[Data items]
************
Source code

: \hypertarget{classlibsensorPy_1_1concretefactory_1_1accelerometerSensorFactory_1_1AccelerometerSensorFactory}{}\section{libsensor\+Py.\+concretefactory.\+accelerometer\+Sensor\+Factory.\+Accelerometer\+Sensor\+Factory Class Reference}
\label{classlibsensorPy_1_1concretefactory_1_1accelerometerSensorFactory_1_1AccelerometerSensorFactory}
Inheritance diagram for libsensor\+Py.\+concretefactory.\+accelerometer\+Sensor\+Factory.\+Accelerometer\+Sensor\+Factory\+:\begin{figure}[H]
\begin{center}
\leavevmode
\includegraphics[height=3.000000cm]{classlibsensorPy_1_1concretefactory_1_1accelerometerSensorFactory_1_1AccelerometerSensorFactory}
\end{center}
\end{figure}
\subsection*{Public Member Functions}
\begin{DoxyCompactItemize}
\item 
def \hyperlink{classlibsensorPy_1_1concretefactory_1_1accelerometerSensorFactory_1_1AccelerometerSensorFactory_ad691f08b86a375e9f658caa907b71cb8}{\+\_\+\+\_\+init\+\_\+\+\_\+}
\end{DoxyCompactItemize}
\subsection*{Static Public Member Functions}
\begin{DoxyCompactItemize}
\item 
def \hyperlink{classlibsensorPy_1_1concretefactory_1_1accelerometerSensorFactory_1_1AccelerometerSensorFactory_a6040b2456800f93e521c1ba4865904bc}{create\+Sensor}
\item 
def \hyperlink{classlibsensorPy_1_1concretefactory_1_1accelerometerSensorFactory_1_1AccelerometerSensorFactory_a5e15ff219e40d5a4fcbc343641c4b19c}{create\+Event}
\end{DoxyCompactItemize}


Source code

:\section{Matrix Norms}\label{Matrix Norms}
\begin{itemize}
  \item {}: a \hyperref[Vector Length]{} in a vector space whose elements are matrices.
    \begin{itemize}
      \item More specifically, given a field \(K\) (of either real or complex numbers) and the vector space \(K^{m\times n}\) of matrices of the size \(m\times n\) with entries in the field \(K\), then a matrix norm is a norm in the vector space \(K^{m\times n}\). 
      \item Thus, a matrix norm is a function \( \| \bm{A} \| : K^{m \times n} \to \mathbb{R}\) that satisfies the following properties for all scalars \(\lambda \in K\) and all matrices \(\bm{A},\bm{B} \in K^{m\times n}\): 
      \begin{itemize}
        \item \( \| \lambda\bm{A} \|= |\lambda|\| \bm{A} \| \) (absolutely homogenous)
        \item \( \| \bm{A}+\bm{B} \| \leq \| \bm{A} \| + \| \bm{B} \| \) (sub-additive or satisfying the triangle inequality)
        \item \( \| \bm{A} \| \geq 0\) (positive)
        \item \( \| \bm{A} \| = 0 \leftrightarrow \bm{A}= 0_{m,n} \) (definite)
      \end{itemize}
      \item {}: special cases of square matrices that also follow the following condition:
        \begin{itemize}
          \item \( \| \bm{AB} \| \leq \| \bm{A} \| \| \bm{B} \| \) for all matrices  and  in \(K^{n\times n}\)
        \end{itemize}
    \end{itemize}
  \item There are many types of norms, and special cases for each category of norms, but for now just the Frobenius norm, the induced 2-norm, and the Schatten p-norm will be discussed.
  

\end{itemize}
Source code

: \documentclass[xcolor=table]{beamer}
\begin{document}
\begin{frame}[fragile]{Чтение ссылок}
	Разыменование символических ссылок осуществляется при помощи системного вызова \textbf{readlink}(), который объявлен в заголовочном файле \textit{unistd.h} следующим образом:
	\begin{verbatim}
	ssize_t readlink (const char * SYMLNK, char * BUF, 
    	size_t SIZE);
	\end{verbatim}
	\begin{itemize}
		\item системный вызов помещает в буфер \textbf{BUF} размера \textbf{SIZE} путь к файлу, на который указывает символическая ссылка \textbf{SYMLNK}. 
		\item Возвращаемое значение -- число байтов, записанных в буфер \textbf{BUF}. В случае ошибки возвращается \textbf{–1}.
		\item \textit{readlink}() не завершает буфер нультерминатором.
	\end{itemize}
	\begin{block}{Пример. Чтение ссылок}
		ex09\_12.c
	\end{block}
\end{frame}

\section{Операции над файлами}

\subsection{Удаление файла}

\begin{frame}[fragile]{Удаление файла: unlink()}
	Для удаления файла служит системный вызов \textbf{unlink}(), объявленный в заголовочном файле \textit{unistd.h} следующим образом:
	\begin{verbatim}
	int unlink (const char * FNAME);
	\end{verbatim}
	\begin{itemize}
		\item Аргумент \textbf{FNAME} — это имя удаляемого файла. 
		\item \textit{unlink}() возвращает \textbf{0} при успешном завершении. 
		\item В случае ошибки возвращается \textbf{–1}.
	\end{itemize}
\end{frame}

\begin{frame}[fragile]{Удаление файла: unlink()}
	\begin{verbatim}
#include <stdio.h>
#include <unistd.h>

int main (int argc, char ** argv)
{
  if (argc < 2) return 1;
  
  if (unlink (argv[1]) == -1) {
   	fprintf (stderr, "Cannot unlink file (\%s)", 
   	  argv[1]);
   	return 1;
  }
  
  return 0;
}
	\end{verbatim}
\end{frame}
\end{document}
************
**Exercise prompt**.
Each entry should be duplicated exactly as it was given.

**Reply**.
Source code

: \hypertarget{classlibsensorPy_1_1concretefactory_1_1accelerometerSensorFactory_1_1AccelerometerSensorFactory}{}\section{libsensor\+Py.\+concretefactory.\+accelerometer\+Sensor\+Factory.\+Accelerometer\+Sensor\+Factory Class Reference}
\label{classlibsensorPy_1_1concretefactory_1_1accelerometerSensorFactory_1_1AccelerometerSensorFactory}
Inheritance diagram for libsensor\+Py.\+concretefactory.\+accelerometer\+Sensor\+Factory.\+Accelerometer\+Sensor\+Factory\+:\begin{figure}[H]
\begin{center}
\leavevmode
\includegraphics[height=3.000000cm]{classlibsensorPy_1_1concretefactory_1_1accelerometerSensorFactory_1_1AccelerometerSensorFactory}
\end{center}
\end{figure}
\subsection*{Public Member Functions}
\begin{DoxyCompactItemize}
\item 
def \hyperlink{classlibsensorPy_1_1concretefactory_1_1accelerometerSensorFactory_1_1AccelerometerSensorFactory_ad691f08b86a375e9f658caa907b71cb8}{\+\_\+\+\_\+init\+\_\+\+\_\+}
\end{DoxyCompactItemize}
\subsection*{Static Public Member Functions}
\begin{DoxyCompactItemize}
\item 
def \hyperlink{classlibsensorPy_1_1concretefactory_1_1accelerometerSensorFactory_1_1AccelerometerSensorFactory_a6040b2456800f93e521c1ba4865904bc}{create\+Sensor}
\item 
def \hyperlink{classlibsensorPy_1_1concretefactory_1_1accelerometerSensorFactory_1_1AccelerometerSensorFactory_a5e15ff219e40d5a4fcbc343641c4b19c}{create\+Event}
\end{DoxyCompactItemize}


Source code

:\section{Matrix Norms}\label{Matrix Norms}
\begin{itemize}
  \item {}: a \hyperref[Vector Length]{} in a vector space whose elements are matrices.
    \begin{itemize}
      \item More specifically, given a field \(K\) (of either real or complex numbers) and the vector space \(K^{m\times n}\) of matrices of the size \(m\times n\) with entries in the field \(K\), then a matrix norm is a norm in the vector space \(K^{m\times n}\). 
      \item Thus, a matrix norm is a function \( \| \bm{A} \| : K^{m \times n} \to \mathbb{R}\) that satisfies the following properties for all scalars \(\lambda \in K\) and all matrices \(\bm{A},\bm{B} \in K^{m\times n}\): 
      \begin{itemize}
        \item \( \| \lambda\bm{A} \|= |\lambda|\| \bm{A} \| \) (absolutely homogenous)
        \item \( \| \bm{A}+\bm{B} \| \leq \| \bm{A} \| + \| \bm{B} \| \) (sub-additive or satisfying the triangle inequality)
        \item \( \| \bm{A} \| \geq 0\) (positive)
        \item \( \| \bm{A} \| = 0 \leftrightarrow \bm{A}= 0_{m,n} \) (definite)
      \end{itemize}
      \item {}: special cases of square matrices that also follow the following condition:
        \begin{itemize}
          \item \( \| \bm{AB} \| \leq \| \bm{A} \| \| \bm{B} \| \) for all matrices  and  in \(K^{n\times n}\)
        \end{itemize}
    \end{itemize}
  \item There are many types of norms, and special cases for each category of norms, but for now just the Frobenius norm, the induced 2-norm, and the Schatten p-norm will be discussed.
  

\end{itemize}
Source code

: \documentclass[xcolor=table]{beamer}
\begin{document}
\begin{frame}[fragile]{Чтение ссылок}
	Разыменование символических ссылок осуществляется при помощи системного вызова \textbf{readlink}(), который объявлен в заголовочном файле \textit{unistd.h} следующим образом:
	\begin{verbatim}
	ssize_t readlink (const char * SYMLNK, char * BUF, 
    	size_t SIZE);
	\end{verbatim}
	\begin{itemize}
		\item системный вызов помещает в буфер \textbf{BUF} размера \textbf{SIZE} путь к файлу, на который указывает символическая ссылка \textbf{SYMLNK}. 
		\item Возвращаемое значение -- число байтов, записанных в буфер \textbf{BUF}. В случае ошибки возвращается \textbf{–1}.
		\item \textit{readlink}() не завершает буфер нультерминатором.
	\end{itemize}
	\begin{block}{Пример. Чтение ссылок}
		ex09\_12.c
	\end{block}
\end{frame}

\section{Операции над файлами}

\subsection{Удаление файла}

\begin{frame}[fragile]{Удаление файла: unlink()}
	Для удаления файла служит системный вызов \textbf{unlink}(), объявленный в заголовочном файле \textit{unistd.h} следующим образом:
	\begin{verbatim}
	int unlink (const char * FNAME);
	\end{verbatim}
	\begin{itemize}
		\item Аргумент \textbf{FNAME} — это имя удаляемого файла. 
		\item \textit{unlink}() возвращает \textbf{0} при успешном завершении. 
		\item В случае ошибки возвращается \textbf{–1}.
	\end{itemize}
\end{frame}

\begin{frame}[fragile]{Удаление файла: unlink()}
	\begin{verbatim}
#include <stdio.h>
#include <unistd.h>

int main (int argc, char ** argv)
{
  if (argc < 2) return 1;
  
  if (unlink (argv[1]) == -1) {
   	fprintf (stderr, "Cannot unlink file (\%s)", 
   	  argv[1]);
   	return 1;
  }
  
  return 0;
}
	\end{verbatim}
\end{frame}
\end{document}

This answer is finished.